### Required action
Return the lines below that contain "denro".

(Plain-text document sources)
──────────

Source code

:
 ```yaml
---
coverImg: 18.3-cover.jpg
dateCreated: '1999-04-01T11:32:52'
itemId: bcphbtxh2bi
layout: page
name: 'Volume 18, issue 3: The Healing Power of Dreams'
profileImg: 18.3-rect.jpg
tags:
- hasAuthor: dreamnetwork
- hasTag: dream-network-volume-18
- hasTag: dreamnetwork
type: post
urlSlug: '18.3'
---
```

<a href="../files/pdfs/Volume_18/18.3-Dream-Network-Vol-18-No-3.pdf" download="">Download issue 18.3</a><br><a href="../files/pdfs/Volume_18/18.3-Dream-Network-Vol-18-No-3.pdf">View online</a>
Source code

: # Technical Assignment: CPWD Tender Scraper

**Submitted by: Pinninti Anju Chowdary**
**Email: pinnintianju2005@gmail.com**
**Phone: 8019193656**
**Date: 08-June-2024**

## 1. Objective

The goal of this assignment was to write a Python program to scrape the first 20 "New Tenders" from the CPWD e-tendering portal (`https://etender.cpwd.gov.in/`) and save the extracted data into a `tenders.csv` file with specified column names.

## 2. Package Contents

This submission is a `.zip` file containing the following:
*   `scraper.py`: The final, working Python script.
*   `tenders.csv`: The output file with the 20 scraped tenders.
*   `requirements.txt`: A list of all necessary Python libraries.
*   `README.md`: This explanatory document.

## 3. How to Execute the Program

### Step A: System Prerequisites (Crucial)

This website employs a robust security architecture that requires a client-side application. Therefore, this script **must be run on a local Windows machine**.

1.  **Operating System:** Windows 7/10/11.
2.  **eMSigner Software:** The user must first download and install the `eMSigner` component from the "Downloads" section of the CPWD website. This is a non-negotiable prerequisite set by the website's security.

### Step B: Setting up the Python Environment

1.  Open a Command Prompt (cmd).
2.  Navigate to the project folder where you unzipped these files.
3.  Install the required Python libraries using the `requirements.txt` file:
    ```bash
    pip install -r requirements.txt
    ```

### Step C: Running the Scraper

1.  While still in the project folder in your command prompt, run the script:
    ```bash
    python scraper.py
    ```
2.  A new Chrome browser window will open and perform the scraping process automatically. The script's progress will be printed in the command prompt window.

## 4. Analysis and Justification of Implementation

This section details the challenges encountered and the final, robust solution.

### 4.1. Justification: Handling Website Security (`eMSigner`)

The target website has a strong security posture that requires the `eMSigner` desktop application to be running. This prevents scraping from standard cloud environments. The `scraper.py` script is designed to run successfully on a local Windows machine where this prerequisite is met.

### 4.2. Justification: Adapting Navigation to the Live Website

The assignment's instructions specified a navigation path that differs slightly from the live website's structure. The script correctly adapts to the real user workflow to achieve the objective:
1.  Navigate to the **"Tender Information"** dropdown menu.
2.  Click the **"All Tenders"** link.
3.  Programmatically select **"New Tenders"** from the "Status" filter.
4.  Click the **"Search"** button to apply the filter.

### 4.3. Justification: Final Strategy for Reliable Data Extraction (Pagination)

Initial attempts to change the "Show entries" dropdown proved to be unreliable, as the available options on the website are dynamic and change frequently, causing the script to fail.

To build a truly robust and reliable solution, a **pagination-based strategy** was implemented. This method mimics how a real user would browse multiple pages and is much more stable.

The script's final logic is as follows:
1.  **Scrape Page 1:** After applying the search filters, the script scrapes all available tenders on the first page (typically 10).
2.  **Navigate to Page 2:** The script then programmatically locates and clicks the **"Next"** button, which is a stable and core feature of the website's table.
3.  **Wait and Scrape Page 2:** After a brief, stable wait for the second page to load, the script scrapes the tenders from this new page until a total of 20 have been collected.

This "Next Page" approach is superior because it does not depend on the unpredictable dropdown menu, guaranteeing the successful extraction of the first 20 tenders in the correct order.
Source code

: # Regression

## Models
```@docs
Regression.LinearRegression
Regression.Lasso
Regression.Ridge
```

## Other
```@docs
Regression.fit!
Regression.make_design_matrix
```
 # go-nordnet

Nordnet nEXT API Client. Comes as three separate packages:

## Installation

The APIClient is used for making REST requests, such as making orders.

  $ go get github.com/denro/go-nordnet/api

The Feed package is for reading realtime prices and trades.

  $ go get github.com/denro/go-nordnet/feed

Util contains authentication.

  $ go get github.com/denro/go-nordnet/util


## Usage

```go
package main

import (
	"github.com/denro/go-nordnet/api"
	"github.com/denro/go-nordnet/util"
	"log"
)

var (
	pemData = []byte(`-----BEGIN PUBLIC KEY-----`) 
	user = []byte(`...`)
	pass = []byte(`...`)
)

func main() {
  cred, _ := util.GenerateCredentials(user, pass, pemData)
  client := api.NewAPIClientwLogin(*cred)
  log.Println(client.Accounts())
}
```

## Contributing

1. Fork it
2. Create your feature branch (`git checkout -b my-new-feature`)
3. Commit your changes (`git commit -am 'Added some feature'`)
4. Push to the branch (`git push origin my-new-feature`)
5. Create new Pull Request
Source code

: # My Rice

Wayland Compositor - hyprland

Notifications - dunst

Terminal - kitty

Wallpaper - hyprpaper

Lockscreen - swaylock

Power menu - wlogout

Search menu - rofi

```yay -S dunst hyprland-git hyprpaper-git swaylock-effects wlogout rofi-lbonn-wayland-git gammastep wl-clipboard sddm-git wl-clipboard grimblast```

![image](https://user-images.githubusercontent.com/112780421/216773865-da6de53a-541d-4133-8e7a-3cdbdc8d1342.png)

──────────

### Your solution
  $ go get github.com/denro/go-nordnet/api
  $ go get github.com/denro/go-nordnet/feed
  $ go get github.com/denro/go-nordnet/util
	"github.com/denro/go-nordnet/api"
	"github.com/denro/go-nordnet/util"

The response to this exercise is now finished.